The funny thing—the linesmen were the ones looking, as you might expect, but they were viewing an Ipad-Mini sized monitor. Or as one press guy said, “Are the reviewing it on their IPhone?” As the TV showed it, the video didn’t seem all that conclusive. One angle had a poor view of the puck. Another had a poor view of Kopitar’s offending (offside) leg. Given the time, obviously there was no clear evidence. Makes you think the call should just have stood. But one expects that, at some point, the league will address this.
The Kings tried to get something going by mixing their lines with about eight minutes to go. Kopitar and Lucic picked up winger Toffoli. Pearson and Lecavalier picked up Dustin Brown, who had been on the Kopitar line. These combos were repeated more than once. Nothing resulted on the scoresheet, and the game ended with the LA net empty and a couple of thwarted attempts at it by the Ducks going wide. The shots were, natch, even at 29 each.
Sum it up like this: there’s little to choose between these two teams. Each plays a heavy game. The Ducks have skill. The Kings have defense. Both goalies are outstanding. And each one subtly adjusts to play more like the other when they find each other. Boudreau said of the rivalry, “They don’t like each other. And it was like a playoff game. I thought the refereeing was great. They let the guys decide it. There was a lot of physical play in front of the net, and it was a man’s game tonight.”
The Ducks’ coach summed up the night this way: “We’re near the top of the mountain, but we’re not at the top of the mountain yet, so you’ve got to keep persevering.”
The Kings welcomed back Rob Scuderi Saturday versus Buffalo. He was traded to LA from Chicago after having been in Pittsburgh and the Windy City. But he came from Cleveland, where he was preparing to play for the Chicago AHL team (the Rockford IceHogs).
The hat trick by Perry was number nine of his career and the first since January 14, 2015 versus Toronto.

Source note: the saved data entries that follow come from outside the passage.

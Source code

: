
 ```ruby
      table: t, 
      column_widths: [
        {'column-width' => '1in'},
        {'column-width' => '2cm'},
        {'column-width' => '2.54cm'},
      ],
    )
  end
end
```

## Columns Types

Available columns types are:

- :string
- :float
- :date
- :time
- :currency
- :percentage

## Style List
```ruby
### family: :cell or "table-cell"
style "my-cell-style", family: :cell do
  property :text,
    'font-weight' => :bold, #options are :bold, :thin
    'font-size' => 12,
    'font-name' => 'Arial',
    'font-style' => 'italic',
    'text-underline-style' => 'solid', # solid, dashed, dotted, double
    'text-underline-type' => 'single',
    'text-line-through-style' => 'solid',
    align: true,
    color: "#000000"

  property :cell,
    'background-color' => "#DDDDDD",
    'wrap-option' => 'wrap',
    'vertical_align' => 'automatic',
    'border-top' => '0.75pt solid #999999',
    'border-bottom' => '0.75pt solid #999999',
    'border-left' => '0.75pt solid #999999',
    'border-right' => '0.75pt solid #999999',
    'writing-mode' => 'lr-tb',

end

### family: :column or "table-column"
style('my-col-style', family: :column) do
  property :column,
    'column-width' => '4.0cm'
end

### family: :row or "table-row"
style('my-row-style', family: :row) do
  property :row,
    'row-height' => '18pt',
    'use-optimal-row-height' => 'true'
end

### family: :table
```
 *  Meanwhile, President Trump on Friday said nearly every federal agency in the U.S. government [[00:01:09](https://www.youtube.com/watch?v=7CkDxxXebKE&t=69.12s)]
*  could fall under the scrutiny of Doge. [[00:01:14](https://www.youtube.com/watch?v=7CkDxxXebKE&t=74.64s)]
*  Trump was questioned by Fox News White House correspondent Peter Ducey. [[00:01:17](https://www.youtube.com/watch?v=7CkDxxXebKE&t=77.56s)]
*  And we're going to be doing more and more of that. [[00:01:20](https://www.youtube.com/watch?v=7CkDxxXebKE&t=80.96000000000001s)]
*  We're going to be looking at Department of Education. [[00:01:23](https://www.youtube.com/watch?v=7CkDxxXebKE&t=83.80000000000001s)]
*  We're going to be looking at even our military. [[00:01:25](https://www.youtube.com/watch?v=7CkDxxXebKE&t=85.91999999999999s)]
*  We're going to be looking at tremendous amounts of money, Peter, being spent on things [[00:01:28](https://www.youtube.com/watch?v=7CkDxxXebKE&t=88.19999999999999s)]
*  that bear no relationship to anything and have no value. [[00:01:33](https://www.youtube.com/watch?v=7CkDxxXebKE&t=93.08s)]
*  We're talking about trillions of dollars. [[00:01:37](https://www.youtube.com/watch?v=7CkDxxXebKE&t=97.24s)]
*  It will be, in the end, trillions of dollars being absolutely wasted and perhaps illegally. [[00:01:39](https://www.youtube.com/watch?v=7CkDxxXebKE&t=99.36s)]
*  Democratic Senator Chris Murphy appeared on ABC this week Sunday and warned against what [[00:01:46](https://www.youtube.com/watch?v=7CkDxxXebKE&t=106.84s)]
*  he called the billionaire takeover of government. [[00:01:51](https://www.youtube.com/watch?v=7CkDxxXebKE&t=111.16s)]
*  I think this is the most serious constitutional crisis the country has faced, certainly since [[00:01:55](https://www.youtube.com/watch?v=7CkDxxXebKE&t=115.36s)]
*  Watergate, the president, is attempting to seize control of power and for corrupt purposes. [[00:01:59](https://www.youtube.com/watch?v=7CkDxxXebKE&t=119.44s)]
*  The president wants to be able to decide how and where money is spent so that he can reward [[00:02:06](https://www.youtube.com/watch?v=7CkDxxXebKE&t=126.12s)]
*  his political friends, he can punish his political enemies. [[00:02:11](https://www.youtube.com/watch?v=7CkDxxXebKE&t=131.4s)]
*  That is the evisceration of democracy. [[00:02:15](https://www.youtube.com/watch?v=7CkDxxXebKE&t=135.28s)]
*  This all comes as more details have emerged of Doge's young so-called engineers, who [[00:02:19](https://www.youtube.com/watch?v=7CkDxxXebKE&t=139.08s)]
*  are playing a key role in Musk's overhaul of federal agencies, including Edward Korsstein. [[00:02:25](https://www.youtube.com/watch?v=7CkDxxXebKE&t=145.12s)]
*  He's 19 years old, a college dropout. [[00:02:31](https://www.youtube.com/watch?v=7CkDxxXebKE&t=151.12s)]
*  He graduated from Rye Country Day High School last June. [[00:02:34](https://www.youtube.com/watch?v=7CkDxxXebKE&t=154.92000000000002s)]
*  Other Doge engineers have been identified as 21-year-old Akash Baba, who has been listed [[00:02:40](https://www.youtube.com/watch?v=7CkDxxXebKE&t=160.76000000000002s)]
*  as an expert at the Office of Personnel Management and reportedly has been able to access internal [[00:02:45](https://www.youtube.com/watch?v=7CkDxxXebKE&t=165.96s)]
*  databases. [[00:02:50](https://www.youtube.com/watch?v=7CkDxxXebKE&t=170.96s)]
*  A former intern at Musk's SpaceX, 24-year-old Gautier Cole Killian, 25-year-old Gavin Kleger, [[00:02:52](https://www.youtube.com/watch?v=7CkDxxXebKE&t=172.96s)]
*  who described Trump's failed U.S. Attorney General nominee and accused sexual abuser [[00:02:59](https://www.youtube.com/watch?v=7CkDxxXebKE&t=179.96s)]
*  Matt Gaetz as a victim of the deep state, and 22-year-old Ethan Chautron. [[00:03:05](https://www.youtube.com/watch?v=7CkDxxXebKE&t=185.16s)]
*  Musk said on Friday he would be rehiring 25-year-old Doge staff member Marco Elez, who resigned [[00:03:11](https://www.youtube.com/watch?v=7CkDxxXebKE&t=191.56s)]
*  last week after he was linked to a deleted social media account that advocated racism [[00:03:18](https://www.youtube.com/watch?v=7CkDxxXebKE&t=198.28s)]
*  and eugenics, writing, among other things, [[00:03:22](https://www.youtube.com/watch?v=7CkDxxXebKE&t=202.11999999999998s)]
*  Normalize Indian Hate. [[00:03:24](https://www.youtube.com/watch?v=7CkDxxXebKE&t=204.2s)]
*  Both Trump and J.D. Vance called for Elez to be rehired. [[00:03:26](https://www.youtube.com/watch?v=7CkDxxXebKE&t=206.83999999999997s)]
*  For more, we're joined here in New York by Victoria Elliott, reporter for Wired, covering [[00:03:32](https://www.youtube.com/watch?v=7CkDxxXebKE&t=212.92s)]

As time expired, Kesler took a slapshot to the upper body. I saw him after with no damage visible. Boudreau said he was sore, but that he’s tough and going to be fine.
This is the best month for Anaheim, ever. They were 12-1-1 in February, gained 25 standings points, and had a points percentage of .893%.
I heard from an insider that Sutter was considering confronting the refs after the game about the lack of adding time after the disallowed goal. That same source indicated that 36 seconds should have been added back to the time.